Physiotherapy and Rehabilitation Specialist Assoc. Dr Ahmet Inanir told me.
Myth: Every lower back pain is a herniated disc
True: 95% of low back pain is not caused by a herniated disc.
Wrong: Pain must be absolute in people with a herniated disc
True: Although pain, numbness, tingling and loss of strength are considered essential for a hernia, the number of people with a hernia without any symptoms is quite high.
Myth: A herniated disc only occurs in people who lift heavily
True: Sitting all the time, working standing all the time, housework by bending over, sexual activity, wrong sports and even Pilates can cause hernias.
Myth: Sleeping on a hard floor is good for hernias
True: The choice of mattress based on the weight of the individual is important. Most often, orthopedic mattress comes to the fore.
Myth: Sitting rather than moving is preferable
True, sitting increases the load on the waist, it should not sit for more than 10-20 minutes without interruption. And you don’t have to stand all the time.
Myth: It is necessary to always wear a corset
True: The idea that “corsets weaken the muscles in the waist” is also wrong. To regard it as a plaster situation is a lack of knowledge. Recent publications have the idea “You can wear as many corsets as your doctor deems necessary”.
Myth: Weight is not harmful to the hernia patient.

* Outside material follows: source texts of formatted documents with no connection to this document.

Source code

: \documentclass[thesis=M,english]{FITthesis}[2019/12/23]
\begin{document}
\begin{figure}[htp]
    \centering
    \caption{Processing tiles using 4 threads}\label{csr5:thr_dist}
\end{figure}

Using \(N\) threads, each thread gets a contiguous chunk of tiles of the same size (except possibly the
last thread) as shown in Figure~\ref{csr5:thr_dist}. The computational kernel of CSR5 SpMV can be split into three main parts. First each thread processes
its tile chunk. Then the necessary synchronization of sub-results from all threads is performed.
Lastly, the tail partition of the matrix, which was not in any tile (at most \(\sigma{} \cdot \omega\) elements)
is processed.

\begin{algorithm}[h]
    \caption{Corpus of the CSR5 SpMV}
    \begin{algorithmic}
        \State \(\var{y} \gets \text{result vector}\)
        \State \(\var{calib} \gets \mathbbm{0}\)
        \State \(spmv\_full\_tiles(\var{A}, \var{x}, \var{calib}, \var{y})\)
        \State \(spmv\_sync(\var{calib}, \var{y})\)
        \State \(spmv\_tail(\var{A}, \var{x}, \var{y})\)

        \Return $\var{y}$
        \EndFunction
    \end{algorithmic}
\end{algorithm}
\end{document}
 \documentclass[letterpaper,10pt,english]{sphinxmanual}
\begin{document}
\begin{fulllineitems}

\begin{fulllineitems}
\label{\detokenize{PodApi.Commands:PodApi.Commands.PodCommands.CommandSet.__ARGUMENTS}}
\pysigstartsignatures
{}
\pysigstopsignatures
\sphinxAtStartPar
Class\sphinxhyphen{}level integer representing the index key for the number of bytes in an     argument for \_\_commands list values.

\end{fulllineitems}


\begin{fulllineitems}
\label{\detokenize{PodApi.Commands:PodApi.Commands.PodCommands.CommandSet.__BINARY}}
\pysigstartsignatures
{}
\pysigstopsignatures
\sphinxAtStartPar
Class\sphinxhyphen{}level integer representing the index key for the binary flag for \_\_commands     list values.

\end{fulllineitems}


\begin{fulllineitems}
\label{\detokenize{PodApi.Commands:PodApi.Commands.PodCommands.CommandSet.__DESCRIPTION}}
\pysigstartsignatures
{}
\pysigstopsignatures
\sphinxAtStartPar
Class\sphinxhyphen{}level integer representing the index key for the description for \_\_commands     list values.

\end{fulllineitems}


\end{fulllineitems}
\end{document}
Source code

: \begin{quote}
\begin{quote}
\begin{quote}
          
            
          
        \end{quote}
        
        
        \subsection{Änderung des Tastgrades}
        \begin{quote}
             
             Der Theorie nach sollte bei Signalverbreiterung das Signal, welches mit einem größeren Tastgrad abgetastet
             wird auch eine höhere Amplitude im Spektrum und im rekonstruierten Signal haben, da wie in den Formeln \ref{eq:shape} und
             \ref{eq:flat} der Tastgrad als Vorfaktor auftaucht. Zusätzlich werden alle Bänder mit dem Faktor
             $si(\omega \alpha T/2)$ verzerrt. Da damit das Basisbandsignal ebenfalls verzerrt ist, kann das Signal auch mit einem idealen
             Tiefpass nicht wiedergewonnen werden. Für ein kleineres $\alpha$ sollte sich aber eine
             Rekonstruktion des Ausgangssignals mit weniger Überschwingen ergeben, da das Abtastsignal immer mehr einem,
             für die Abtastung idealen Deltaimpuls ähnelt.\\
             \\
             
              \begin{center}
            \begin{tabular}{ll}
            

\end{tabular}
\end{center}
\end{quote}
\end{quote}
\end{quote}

True: Weight is a very important factor in spinal disorders. It prevents the hernia from healing. It contributes to the formation of new hernias.
Myth: Every lumbar disc herniation requires surgery
Fact: surgery for a hernia is a harmful procedure. However, in cases requiring mandatory surgery, we should ignore this harmful effect of the surgery. The real treatment is to put the hernia back in place. Otherwise, we will make sure that the patient will experience new problems in the coming months-years. Again, the decision to operate must be examined in detail and given by a committee decision.
Myth: Any doctor can treat a lumbar disc herniation!
That’s right, “Fear the wrong treatment, not the hernia,” or even fear being delayed. Be sure to choose doctors who are knowledgeable and experienced in this field. Otherwise, the treatment process will be complicated even by delay.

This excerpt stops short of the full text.